**Task brief**
Each line of the material below with the word "number" is to be reported.

**Data to examine**
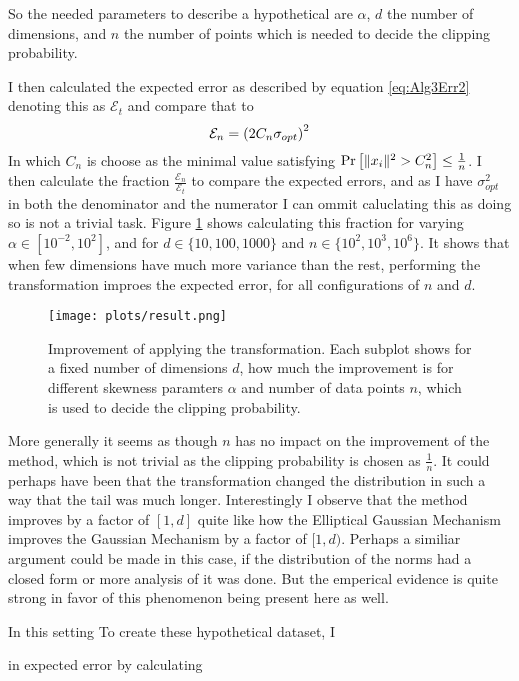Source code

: \documentclass[a4paper,12pt]{article}
\begin{document}
So the needed parameters to describe a hypothetical are $\alpha$, $d$ the number of dimensions, and 
$n$ the number of points which is needed to decide the clipping probability.

I then calculated the expected error as described by equation 
\eqref{eq:Alg3Err2} denoting this as $\mathcal{E}_t$ and compare that to
\[
    \mathcal{E}_n = \left (2C_n\sigma_{opt}\right)^2
\]
In which $C_n$ is choose as the minimal value satisfying 
$\Pr\left [ \|x_i\|^2 > C_n^2 \right] \le \frac{1}{n}$. 
I then calculate the fraction $\frac{\mathcal{E}_n}{\mathcal{E}_t}$ to compare 
the expected errors, and as I have $\sigma_{opt}^2$ in both the denominator and the numerator I 
can ommit caluclating this as doing so is not a trivial task. 
Figure \ref{fig:result} shows calculating this fraction for varying $\alpha \in [10^{-2}, 10^2]$, and for 
$d \in \{10, 100, 1000\}$ and $n \in \{10^2, 10^3, 10^6\}$.
It shows that when few dimensions have much more variance than the rest,
performing the transformation improes the expected error, for all 
configurations of $n$ and $d$.
\begin{figure}[h!]
\label{fig:result}
\texttt{[image: plots/result.png]}
\caption{Improvement of applying the transformation. 
Each subplot shows for a fixed number of dimensions $d$, how much the improvement is for different 
skewness paramters $\alpha$ and number of data points $n$,
 which is used to decide the clipping probability.}
\end{figure}



More generally it seems as though $n$ has no impact on the improvement of the method, 
which is not trivial as the clipping probability is chosen as $\frac{1}{n}$. 
It could perhaps have been that the transformation changed the distribution in such a way
that the tail was much longer.
Interestingly I observe that the method improves by a factor of $[1,d]$ 
quite like how the Elliptical Gaussian Mechanism improves the Gaussian Mechanism by a 
factor of $[1,d)$. Perhaps a similiar argument could be made in this case, 
if the distribution of the norms had a closed form or more analysis of it was done.
But the emperical evidence is quite strong in favor of this phenomenon being present here as well.




In this setting To create these hypothetical dataset, I 


in expected error by calculating 
\end{document}
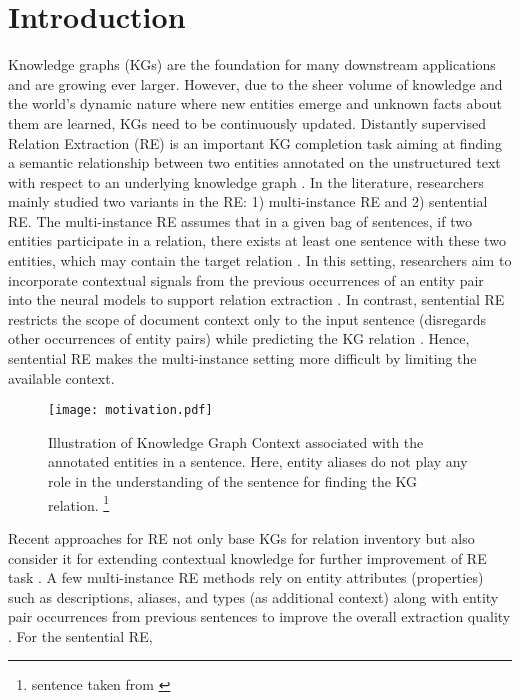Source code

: \documentclass[11pt,a4paper]{article}
\begin{document}
\section{Introduction} \label{sec:introduction}
Knowledge graphs (KGs) are the foundation for many downstream applications and are growing ever larger. However, due to the sheer volume of knowledge and the world's dynamic nature where new entities emerge and unknown facts about them are learned, KGs need to be continuously updated.
Distantly supervised Relation Extraction (RE) is an important KG completion task aiming at finding a semantic relationship between two entities annotated on the unstructured text with respect to an underlying knowledge graph \cite{DBLP:conf/naacl/YeL19}.
In the literature, researchers mainly studied two variants in the RE: 1) multi-instance RE and 2) sentential RE. The multi-instance RE assumes that in a given bag of sentences, if two entities participate in a relation, there exists at least one sentence with these
two entities, which may contain the target relation \cite{DBLP:conf/pkdd/RiedelYM10,DBLP:conf/emnlp/VashishthJPBT18}.
In this setting, researchers aim to incorporate contextual signals from the previous occurrences of an entity pair into the neural models to support relation extraction \cite{DBLP:conf/naacl/YeL19,DBLP:conf/naacl/XuB19,DBLP:conf/aaai/WuFZ19}.
In contrast, sentential RE restricts the scope of document context only to the input sentence (disregards other occurrences of entity pairs) while predicting the KG relation \cite{DBLP:conf/emnlp/SorokinG17}. Hence, sentential RE makes the multi-instance setting more difficult by limiting the available context.\\
\begin{figure}[t]
\texttt{[image: motivation.pdf]}
\centering
\caption{Illustration of Knowledge Graph Context associated with the annotated entities in a sentence. Here, entity aliases do not play any role in the understanding of the sentence for finding the KG relation. \footnote{sentence taken from \cite{DBLP:conf/emnlp/SorokinG17}}}
\label{fig:motivation}
\end{figure}
Recent approaches for RE not only base KGs for relation inventory but also consider it for extending contextual knowledge for further improvement of RE task \cite{DBLP:conf/emnlp/VashishthJPBT18,bastos2020recon}.
A few multi-instance RE methods rely on entity attributes (properties) such as descriptions, aliases, and types (as additional context) along with entity pair occurrences from previous sentences to improve the overall extraction quality \cite{DBLP:conf/aaai/Ji0H017,DBLP:conf/emnlp/VashishthJPBT18}. For the sentential RE,
\end{document}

**The completed task**
So the needed parameters to describe a hypothetical are $\alpha$, $d$ the number of dimensions, and 
$n$ the number of points which is needed to decide the clipping probability.
Each subplot shows for a fixed number of dimensions $d$, how much the improvement is for different 
skewness paramters $\alpha$ and number of data points $n$,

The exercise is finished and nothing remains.